Input: a[] = {1, 2, 1}
Output: 1
Explanation:
For position 1: a[1] = 1, range = 1 to 2
For position 2: a[2] = 2, range = 1 to 3
For position 3: a[3] = 1, range = 2 to 3
Therefore, the fountain at position a[2] covers the whole garden.
Therefore, the required output is 1.

Input: a[] = {2, 1, 1, 2, 1} 
Output:

 

Approach: The problem can be solved using Dynamic Programming.

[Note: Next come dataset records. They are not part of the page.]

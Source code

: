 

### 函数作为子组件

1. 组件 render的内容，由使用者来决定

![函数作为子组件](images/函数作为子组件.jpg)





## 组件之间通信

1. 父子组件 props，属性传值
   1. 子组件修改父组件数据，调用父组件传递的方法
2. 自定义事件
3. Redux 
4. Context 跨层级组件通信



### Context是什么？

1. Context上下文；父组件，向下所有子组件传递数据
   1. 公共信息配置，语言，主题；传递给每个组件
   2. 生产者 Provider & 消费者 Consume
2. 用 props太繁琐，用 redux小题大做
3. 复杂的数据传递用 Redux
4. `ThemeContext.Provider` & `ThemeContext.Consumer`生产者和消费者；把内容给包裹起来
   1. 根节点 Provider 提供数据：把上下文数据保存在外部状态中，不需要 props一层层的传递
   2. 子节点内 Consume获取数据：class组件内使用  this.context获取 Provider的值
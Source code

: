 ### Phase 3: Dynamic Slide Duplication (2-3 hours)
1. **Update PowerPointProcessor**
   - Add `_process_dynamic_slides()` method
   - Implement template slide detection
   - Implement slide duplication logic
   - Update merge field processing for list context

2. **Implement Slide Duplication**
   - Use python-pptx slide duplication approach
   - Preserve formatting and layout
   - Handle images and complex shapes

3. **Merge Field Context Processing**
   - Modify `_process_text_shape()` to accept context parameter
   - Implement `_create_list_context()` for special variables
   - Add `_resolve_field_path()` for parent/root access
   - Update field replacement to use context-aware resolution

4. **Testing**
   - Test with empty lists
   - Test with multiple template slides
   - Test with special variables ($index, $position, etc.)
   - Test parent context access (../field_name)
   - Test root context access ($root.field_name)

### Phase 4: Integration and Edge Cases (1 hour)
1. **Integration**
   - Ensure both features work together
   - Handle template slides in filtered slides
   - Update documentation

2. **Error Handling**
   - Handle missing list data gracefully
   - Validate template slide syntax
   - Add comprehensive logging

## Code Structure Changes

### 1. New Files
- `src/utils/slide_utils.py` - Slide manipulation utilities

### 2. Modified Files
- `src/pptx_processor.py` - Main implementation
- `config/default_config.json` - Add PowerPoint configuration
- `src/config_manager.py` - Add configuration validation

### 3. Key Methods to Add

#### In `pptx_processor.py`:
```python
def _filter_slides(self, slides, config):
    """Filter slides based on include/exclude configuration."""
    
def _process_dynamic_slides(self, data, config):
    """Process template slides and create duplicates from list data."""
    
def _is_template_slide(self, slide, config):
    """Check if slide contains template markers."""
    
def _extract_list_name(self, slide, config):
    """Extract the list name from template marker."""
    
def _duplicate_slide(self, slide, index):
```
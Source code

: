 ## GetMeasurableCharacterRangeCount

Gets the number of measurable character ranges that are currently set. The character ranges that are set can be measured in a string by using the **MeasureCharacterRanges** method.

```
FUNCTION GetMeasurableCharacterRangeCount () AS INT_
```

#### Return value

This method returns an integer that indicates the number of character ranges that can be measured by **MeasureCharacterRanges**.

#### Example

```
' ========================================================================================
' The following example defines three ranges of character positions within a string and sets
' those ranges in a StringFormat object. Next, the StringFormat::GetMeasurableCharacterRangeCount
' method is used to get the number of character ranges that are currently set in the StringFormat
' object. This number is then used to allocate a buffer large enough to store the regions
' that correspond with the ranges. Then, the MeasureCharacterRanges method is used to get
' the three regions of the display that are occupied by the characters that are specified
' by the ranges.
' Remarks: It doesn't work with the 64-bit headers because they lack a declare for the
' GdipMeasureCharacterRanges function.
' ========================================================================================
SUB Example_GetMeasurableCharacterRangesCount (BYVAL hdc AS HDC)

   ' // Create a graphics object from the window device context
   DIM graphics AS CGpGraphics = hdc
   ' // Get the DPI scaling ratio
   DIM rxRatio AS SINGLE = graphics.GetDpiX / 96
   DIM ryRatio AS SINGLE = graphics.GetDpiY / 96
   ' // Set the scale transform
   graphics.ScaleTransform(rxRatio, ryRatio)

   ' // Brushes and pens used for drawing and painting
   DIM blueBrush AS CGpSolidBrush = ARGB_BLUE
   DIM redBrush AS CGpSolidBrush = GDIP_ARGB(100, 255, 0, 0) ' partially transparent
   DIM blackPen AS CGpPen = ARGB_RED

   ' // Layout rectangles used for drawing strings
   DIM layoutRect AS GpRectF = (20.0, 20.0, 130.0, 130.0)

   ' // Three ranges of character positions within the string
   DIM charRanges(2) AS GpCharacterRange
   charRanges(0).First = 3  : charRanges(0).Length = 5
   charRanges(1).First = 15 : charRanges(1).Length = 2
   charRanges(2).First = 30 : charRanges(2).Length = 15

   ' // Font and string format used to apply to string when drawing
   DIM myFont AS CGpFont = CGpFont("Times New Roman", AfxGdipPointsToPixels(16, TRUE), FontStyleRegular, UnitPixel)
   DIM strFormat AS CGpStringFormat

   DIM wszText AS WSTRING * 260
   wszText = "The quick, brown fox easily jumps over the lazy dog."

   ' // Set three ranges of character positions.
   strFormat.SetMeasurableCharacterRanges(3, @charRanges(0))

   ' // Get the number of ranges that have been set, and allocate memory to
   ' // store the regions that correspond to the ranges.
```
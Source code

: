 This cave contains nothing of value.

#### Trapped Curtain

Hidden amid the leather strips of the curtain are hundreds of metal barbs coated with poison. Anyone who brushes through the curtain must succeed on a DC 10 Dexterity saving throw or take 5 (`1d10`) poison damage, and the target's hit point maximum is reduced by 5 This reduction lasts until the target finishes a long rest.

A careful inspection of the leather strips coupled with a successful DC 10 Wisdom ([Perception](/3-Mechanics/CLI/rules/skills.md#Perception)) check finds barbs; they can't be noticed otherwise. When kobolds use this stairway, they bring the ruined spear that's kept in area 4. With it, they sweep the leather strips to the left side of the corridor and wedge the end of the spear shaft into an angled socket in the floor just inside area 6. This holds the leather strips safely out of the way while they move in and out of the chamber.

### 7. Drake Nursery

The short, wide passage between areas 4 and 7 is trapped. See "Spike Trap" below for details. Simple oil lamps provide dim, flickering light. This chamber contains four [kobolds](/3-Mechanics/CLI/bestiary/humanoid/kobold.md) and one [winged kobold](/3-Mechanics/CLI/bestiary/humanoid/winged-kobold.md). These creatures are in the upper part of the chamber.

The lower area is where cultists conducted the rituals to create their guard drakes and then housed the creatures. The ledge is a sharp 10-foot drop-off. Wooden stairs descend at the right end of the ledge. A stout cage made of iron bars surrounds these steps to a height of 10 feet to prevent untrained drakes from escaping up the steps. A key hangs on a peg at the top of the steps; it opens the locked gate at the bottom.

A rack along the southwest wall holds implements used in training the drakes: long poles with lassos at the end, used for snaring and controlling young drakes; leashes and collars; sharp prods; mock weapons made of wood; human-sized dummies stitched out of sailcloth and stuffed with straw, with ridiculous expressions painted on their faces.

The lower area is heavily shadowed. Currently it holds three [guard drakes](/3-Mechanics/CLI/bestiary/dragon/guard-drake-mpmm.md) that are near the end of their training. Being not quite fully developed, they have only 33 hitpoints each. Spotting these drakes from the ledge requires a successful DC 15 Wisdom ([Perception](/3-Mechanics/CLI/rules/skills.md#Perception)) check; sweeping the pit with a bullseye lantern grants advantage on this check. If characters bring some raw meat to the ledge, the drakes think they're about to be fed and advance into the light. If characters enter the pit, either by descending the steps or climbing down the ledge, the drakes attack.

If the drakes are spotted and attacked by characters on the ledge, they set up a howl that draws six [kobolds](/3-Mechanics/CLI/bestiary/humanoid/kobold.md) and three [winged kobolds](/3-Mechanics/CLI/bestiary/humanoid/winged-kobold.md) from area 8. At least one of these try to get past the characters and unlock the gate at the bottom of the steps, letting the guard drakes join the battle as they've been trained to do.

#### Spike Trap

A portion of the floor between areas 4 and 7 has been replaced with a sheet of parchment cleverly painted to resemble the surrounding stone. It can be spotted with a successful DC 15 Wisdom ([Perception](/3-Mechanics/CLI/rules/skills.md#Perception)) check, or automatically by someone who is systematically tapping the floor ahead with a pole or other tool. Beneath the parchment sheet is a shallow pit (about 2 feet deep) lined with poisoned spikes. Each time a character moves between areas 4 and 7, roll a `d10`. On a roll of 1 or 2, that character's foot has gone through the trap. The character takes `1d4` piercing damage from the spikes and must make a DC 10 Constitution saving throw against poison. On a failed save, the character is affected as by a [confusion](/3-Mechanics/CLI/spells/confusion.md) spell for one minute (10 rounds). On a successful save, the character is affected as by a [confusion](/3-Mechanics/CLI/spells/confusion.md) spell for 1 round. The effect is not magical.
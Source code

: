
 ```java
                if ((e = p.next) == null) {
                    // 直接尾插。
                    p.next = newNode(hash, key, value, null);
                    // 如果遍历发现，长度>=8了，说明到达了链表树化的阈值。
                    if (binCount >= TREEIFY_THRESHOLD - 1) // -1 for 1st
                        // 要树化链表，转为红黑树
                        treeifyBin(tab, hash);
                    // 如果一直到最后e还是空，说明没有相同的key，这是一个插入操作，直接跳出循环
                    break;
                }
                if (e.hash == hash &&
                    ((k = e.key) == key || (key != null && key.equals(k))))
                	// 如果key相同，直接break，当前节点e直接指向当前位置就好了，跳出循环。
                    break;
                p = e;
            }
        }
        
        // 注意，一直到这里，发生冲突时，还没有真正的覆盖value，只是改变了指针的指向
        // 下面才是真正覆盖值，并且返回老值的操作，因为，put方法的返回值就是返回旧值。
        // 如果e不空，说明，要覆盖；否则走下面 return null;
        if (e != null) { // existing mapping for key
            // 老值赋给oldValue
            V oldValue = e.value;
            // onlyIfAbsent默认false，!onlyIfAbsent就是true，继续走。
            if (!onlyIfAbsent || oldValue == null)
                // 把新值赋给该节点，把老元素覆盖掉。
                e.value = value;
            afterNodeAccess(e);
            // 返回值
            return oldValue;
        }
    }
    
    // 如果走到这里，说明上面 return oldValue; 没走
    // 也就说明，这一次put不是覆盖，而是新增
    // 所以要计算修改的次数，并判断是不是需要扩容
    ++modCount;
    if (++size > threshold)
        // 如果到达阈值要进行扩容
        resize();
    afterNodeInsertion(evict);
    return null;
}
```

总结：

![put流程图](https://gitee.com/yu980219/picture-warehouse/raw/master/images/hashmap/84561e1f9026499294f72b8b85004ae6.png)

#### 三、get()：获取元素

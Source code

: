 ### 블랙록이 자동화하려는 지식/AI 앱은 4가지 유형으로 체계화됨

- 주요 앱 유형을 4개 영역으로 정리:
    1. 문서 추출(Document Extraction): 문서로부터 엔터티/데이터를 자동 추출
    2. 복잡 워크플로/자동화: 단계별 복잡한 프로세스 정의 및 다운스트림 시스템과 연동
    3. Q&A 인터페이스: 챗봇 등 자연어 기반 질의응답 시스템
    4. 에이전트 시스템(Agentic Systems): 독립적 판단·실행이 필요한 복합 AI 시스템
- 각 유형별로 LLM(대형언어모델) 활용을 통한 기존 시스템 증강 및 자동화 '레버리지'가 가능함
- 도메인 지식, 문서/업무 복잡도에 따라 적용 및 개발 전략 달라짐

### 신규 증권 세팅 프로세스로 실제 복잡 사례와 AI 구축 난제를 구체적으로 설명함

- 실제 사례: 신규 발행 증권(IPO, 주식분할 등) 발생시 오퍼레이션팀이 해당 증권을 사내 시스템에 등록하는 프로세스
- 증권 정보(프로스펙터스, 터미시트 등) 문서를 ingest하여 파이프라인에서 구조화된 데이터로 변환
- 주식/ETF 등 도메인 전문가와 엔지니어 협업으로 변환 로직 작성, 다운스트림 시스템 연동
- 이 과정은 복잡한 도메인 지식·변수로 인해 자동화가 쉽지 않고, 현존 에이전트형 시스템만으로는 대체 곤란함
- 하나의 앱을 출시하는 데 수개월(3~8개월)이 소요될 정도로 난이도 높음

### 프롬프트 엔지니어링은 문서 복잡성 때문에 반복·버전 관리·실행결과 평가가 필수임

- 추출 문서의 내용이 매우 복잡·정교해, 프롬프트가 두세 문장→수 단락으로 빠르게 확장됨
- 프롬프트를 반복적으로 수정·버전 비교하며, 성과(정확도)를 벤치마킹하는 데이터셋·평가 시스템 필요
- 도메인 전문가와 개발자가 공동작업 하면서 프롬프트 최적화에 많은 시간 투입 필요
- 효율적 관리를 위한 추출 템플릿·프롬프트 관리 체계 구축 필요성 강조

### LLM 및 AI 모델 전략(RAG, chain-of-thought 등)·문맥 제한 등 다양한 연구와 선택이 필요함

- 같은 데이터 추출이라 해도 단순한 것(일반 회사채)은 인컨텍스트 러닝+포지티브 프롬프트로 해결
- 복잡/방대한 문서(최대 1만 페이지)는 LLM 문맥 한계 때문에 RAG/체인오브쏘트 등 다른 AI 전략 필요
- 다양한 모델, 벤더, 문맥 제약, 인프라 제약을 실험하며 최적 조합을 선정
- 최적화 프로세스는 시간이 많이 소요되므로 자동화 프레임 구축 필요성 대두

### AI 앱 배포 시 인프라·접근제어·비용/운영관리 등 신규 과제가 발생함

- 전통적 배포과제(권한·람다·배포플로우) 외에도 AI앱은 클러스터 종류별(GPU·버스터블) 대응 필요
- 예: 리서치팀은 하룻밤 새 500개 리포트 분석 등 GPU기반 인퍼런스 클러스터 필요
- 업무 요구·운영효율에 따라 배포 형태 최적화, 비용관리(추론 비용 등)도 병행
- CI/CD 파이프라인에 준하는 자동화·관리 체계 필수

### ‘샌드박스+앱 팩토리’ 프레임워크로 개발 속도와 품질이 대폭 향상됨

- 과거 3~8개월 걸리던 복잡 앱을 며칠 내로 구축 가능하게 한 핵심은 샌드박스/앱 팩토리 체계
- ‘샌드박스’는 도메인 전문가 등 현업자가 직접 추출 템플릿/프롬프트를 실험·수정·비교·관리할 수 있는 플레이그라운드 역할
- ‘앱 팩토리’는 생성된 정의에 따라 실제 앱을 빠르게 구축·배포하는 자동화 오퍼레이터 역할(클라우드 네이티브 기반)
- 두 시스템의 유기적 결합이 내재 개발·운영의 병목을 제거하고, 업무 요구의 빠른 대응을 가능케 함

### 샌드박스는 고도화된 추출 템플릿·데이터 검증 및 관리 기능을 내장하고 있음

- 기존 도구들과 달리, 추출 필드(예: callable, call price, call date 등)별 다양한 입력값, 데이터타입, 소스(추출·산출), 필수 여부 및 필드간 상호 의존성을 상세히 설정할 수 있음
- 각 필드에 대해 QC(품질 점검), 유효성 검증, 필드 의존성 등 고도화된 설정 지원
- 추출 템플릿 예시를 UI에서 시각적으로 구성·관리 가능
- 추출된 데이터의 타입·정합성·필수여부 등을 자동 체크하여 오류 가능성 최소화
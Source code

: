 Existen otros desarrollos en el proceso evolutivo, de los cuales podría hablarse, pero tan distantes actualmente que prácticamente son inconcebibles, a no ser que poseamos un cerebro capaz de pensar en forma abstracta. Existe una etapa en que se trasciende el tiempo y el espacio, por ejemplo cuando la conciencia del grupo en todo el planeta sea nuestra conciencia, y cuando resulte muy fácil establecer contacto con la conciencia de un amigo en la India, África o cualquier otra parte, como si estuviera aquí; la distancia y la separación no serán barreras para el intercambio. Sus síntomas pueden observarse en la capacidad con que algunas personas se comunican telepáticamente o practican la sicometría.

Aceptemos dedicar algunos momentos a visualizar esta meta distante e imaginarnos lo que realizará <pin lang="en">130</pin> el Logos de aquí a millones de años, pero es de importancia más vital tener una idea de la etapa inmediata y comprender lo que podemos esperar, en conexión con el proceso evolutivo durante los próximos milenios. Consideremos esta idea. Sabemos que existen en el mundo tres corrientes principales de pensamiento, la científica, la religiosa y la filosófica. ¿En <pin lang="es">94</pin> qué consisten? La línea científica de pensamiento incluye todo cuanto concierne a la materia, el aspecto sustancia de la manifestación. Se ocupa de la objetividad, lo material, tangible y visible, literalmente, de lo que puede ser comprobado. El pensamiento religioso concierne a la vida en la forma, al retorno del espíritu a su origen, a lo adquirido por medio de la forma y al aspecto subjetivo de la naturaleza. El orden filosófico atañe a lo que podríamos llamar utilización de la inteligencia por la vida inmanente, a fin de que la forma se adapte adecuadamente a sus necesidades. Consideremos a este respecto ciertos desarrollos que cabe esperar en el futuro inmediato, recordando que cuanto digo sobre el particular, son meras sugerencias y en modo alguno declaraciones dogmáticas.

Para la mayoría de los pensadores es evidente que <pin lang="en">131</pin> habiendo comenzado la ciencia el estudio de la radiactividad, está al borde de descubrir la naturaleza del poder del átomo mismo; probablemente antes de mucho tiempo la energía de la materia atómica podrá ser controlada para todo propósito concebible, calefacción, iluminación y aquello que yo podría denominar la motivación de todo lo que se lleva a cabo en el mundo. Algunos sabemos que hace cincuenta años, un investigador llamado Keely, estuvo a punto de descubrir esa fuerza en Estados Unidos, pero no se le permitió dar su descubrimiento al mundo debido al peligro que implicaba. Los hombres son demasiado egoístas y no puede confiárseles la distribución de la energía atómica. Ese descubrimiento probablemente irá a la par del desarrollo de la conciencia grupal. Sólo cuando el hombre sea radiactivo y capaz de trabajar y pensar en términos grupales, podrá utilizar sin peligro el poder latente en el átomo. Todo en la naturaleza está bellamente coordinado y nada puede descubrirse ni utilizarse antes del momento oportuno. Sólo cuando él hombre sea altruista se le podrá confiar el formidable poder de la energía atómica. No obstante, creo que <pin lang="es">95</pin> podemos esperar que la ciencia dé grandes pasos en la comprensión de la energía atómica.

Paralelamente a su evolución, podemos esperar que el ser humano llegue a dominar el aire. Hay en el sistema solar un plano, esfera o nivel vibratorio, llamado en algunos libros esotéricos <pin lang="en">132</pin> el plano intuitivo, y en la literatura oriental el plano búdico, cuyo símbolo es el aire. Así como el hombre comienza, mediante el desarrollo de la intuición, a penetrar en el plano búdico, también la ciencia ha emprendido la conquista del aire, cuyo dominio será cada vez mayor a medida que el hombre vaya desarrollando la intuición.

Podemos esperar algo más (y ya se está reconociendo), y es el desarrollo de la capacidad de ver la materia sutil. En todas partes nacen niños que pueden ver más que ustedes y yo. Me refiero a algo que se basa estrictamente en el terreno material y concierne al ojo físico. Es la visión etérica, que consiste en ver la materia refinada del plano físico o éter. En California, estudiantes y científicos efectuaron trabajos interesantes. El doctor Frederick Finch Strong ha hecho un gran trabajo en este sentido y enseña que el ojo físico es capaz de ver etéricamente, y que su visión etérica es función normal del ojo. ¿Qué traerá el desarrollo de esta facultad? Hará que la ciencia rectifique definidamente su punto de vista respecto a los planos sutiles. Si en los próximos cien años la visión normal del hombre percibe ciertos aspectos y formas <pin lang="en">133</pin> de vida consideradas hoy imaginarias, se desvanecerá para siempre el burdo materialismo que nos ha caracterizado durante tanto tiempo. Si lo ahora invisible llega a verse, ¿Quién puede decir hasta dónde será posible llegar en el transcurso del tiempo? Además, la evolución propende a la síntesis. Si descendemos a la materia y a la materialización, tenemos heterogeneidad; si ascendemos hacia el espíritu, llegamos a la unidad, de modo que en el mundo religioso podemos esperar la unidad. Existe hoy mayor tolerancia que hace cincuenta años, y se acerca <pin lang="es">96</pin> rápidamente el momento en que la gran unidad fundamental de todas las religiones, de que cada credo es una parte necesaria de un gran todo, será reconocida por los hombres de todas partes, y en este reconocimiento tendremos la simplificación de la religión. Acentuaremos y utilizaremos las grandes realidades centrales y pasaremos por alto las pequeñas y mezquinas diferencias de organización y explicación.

Follow the steps below to solve the problem: 

  • traverse the array and for every array index, i.e. ith fountain, find the leftmost fountain up to which the current fountain covers.
  • Then, find the rightmost fountain that the leftmost fountain obtained in the above step covers up to and update it in the dp[] array.
  • Initialize a variable cntFount to store the minimum number of fountains that need to be activated.
  • Now, traverse the dp[] array and keep activating the fountains from the left that covers maximum fountains currently on the right and increment cntFount by 1. Finally, print cntFount as the required answer.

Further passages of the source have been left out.